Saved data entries

:::::

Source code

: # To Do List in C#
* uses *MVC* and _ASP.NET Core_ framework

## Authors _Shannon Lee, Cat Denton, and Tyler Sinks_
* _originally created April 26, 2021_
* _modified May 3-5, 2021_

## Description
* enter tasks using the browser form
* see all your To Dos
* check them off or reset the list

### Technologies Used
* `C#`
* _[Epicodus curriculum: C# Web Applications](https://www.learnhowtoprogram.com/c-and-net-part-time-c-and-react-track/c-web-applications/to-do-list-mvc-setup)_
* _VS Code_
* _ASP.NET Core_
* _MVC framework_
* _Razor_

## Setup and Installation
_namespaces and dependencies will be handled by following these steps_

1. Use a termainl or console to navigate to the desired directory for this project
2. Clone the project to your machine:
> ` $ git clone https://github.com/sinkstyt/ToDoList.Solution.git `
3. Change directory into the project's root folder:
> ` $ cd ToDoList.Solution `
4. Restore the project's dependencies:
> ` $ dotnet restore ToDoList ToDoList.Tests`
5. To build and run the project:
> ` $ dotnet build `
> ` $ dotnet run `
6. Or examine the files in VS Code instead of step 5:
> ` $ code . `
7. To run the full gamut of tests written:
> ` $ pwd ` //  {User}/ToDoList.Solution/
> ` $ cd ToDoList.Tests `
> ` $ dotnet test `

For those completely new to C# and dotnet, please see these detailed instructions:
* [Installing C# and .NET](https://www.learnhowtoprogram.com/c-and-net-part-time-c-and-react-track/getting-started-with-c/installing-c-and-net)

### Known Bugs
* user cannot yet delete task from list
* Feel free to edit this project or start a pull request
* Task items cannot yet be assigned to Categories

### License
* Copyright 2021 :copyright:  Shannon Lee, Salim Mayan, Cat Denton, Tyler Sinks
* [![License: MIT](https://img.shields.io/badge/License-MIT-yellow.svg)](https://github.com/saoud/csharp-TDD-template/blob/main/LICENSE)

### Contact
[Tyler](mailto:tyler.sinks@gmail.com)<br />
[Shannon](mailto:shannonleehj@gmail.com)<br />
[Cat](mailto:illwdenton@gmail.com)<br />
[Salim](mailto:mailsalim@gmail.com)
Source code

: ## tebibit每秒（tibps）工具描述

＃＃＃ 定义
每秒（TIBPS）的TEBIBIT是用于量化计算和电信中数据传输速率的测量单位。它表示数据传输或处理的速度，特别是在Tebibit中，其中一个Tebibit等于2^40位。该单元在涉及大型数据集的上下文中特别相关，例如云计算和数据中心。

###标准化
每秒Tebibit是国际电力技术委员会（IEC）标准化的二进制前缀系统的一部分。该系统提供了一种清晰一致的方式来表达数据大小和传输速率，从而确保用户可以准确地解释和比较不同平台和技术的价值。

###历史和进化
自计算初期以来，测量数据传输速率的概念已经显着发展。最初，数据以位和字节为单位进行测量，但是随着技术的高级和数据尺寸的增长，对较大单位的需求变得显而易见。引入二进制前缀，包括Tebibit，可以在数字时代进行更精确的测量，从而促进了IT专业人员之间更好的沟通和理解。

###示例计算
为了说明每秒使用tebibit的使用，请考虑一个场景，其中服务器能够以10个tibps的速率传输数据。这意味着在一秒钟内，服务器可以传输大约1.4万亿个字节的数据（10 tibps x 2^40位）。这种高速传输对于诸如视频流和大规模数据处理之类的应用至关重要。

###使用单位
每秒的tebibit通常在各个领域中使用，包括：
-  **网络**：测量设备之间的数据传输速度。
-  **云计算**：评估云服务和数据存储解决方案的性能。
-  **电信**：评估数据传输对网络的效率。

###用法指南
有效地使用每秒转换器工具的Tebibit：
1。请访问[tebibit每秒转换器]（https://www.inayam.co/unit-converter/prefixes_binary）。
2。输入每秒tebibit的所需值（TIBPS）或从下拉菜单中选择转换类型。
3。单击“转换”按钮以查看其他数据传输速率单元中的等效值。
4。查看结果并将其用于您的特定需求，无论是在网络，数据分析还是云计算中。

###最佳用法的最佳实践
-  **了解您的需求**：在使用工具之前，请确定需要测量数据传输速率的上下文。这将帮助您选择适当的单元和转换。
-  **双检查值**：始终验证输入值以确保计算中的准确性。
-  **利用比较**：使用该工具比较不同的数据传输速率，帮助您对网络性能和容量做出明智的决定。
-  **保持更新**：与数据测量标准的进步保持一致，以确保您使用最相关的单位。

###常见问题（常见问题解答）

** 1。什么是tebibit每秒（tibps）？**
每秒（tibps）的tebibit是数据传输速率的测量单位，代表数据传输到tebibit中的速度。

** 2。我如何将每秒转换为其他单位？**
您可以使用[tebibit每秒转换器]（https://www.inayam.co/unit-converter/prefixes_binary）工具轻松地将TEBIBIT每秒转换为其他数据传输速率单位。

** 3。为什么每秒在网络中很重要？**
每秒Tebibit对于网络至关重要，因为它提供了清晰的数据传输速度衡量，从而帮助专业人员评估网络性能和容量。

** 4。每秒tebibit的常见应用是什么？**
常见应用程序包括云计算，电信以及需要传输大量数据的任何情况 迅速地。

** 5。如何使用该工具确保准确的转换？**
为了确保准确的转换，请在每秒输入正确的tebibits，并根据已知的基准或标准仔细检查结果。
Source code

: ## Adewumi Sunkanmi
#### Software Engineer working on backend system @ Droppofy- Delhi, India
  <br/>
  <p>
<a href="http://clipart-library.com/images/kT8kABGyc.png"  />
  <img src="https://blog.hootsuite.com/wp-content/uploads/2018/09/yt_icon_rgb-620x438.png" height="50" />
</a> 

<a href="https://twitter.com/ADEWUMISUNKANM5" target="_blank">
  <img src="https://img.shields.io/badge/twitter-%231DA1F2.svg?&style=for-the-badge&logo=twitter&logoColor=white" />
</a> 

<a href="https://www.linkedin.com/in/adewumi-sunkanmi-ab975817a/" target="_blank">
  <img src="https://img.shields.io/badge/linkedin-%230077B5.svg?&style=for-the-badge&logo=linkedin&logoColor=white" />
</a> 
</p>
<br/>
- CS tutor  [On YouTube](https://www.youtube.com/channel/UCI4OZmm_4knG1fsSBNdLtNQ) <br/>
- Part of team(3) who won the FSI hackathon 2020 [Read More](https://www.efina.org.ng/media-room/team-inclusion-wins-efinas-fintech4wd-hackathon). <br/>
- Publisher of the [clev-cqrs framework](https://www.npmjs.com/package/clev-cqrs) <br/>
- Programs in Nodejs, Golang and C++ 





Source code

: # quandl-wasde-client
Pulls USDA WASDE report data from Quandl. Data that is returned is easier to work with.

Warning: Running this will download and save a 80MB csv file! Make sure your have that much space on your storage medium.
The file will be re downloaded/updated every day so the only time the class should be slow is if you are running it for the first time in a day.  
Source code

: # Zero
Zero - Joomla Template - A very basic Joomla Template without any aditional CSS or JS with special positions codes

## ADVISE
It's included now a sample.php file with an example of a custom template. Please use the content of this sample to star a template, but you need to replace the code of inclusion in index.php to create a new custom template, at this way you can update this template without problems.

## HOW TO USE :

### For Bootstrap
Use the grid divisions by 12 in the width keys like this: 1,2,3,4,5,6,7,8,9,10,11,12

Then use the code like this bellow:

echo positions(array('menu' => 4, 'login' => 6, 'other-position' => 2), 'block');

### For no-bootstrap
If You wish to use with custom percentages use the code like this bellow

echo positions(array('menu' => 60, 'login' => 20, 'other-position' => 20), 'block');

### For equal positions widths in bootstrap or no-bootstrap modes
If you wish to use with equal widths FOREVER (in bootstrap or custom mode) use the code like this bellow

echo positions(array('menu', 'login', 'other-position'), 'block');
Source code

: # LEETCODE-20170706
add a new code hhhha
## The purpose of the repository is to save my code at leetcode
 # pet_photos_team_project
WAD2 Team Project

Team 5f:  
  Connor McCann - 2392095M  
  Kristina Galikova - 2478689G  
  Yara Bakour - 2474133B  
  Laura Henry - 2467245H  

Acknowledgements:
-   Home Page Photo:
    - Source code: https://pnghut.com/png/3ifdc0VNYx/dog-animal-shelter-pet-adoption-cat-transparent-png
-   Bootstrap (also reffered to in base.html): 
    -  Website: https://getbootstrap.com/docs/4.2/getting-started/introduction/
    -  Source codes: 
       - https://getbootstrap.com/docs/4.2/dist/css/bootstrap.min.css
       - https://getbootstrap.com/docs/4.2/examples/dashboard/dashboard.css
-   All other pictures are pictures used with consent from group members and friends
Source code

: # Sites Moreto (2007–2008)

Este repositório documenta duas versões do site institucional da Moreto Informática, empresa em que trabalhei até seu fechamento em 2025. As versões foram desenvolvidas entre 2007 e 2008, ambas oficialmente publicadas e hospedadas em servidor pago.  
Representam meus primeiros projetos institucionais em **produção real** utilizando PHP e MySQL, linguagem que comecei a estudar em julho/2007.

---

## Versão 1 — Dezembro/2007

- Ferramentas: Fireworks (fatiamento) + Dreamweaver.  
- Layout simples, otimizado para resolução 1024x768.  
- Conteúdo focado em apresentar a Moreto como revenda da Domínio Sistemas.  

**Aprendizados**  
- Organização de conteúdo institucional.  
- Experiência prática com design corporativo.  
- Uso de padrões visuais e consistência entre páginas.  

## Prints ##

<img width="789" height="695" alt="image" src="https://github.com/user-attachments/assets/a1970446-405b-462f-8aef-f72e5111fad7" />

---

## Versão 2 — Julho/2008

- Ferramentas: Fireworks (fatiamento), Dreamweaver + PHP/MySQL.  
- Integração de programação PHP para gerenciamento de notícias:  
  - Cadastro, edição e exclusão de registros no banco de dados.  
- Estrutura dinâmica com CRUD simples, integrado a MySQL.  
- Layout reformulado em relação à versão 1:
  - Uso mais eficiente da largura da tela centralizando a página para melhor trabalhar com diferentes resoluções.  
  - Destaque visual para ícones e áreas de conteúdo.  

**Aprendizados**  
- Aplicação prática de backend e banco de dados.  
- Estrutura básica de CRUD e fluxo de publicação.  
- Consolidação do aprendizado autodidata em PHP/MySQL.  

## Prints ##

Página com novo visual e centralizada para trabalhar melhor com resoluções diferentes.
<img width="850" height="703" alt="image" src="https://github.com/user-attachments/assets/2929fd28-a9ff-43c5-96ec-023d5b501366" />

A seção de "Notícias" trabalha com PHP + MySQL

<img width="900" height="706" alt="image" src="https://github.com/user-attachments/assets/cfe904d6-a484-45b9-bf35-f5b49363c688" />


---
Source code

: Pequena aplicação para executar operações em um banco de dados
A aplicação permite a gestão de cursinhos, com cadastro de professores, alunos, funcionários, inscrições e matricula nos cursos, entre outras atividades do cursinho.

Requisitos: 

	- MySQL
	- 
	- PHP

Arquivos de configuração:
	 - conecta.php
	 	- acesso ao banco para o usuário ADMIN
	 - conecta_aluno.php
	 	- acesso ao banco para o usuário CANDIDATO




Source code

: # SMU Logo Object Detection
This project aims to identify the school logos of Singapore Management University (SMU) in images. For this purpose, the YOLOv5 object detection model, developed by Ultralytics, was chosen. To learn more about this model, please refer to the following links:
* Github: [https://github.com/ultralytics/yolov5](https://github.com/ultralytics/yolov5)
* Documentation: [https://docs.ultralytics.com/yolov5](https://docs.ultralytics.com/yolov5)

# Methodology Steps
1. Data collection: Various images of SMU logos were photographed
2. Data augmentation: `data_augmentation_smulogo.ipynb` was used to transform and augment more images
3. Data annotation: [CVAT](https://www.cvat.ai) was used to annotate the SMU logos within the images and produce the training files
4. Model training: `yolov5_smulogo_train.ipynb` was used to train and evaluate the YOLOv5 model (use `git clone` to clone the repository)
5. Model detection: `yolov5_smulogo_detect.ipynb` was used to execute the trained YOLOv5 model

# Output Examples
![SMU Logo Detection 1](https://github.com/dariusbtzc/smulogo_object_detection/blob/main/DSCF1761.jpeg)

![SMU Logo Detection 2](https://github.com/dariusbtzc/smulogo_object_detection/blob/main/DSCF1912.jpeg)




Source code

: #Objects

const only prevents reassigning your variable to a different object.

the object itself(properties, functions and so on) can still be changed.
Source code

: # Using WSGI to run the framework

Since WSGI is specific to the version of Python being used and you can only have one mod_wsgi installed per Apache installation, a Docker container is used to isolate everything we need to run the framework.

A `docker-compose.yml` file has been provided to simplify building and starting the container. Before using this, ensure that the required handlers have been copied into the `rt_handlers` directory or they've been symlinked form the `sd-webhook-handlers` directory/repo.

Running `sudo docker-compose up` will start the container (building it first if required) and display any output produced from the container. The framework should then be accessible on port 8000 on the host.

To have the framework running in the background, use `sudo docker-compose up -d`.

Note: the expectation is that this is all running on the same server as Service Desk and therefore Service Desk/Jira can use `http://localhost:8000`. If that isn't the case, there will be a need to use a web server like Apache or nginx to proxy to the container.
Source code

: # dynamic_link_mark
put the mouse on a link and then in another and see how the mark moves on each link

:::::

(Exercise objective):
A word-for-word copy of the lines above from the one with "4. Restore the" through the one with "For those completely", inclusive, is the only output wanted.

(Written answer):
4. Restore the project's dependencies:
> ` $ dotnet restore ToDoList ToDoList.Tests`
5. To build and run the project:
> ` $ dotnet build `
> ` $ dotnet run `
6. Or examine the files in VS Code instead of step 5:
> ` $ code . `
7. To run the full gamut of tests written:
> ` $ pwd ` //  {User}/ToDoList.Solution/
> ` $ cd ToDoList.Tests `
> ` $ dotnet test `

For those completely new to C# and dotnet, please see these detailed instructions:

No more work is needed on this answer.